Photo courtesy of William S. Locke
To accommodate public demand for lower-priced cars, The Elkhart Carriage and Motor Car Company decided to offer a four-cylinder Elcar Model B for about $800 in 1916. It was advertised as “The Car for the Many.”
As a result of World War I, the company contracted to produce military ambulance bodies for the army in May 1918. Automobile production resumed in 1919 with a carryover of the 1918 models. The line-up consisted of four each of the four-cylinder and six-cylinder models. Elcar, like most other manufacturers, enjoyed the immediate post-war boom in 1919 with record production. The recession of 1920 quickly followed. In the last quarter of 1920, Elkhart began offering sales incentives to dealers. By the end of the year, the company had reported its first loss during one of its greatest sales years.
On June 29, 1922, the Pratts retired and sold their operating control of the company to a group of executives from the Auburn Automobile Company. At the same time, the corporate name changed to Elcar Motor Company. In late 1922, Elcar also entered the taxicab market. The company produced cabs under many names including El Fay, Martel, Paragon, and Royal Martel.
Elcar’s new line-up debuted at the January 1923 auto shows. Popular options for the 1924 model year were balloon tires and four-wheel brakes.
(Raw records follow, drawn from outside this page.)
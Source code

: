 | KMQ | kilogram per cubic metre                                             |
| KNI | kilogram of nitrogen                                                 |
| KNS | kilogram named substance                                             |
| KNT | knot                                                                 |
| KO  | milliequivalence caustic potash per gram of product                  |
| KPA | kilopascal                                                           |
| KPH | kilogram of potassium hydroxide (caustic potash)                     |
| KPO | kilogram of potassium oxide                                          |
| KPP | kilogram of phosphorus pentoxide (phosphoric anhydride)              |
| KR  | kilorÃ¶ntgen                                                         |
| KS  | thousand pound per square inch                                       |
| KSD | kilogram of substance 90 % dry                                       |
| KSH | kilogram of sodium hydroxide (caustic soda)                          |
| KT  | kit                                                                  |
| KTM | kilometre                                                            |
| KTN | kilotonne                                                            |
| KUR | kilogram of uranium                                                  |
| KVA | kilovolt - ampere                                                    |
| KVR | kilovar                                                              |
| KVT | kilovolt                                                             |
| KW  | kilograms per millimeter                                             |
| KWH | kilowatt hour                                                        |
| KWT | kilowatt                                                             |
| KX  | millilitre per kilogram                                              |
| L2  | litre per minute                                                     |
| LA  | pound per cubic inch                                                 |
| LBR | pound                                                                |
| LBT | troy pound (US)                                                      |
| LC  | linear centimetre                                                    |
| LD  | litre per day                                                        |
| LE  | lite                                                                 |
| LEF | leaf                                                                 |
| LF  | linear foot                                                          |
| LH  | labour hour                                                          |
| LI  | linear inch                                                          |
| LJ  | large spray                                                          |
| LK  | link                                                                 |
Beginning in 1926, Elcar executives began to concentrate on its six- and eight-cylinder offerings because of their larger profit margin versus the highly competitive four-cylinder market. By the end of the year, they ceased offering four-cylinders.
Late in the decade, Elcar continued to pride itself in its adaptability in essentially custom building various body styles.
By mid-summer 1929, Elcar—as well as most auto manufacturers across America—saw a drastic slow down. The stock market crash of October 1929 hit simultaneously with Elcar’s introduction of its 1930 models. The company had so much material on hand that some of it was not used up until 1931.
The company struggled to hold on, but entered receivership in October 1931. Elcar Motor Company ceased operations in 1932. A few more cars and taxicabs were built from parts on hand until late 1933.
Elcar’s last model, the Model 140 offered the third most powerful standard American production car for 1930, trailing only Cadillac’s V-16 and the Duesenberg Straight 8. Elcar’s offerings could match the best-built American autos of the day, but quality-assembled automobiles could not match economically the cars built by mass producers.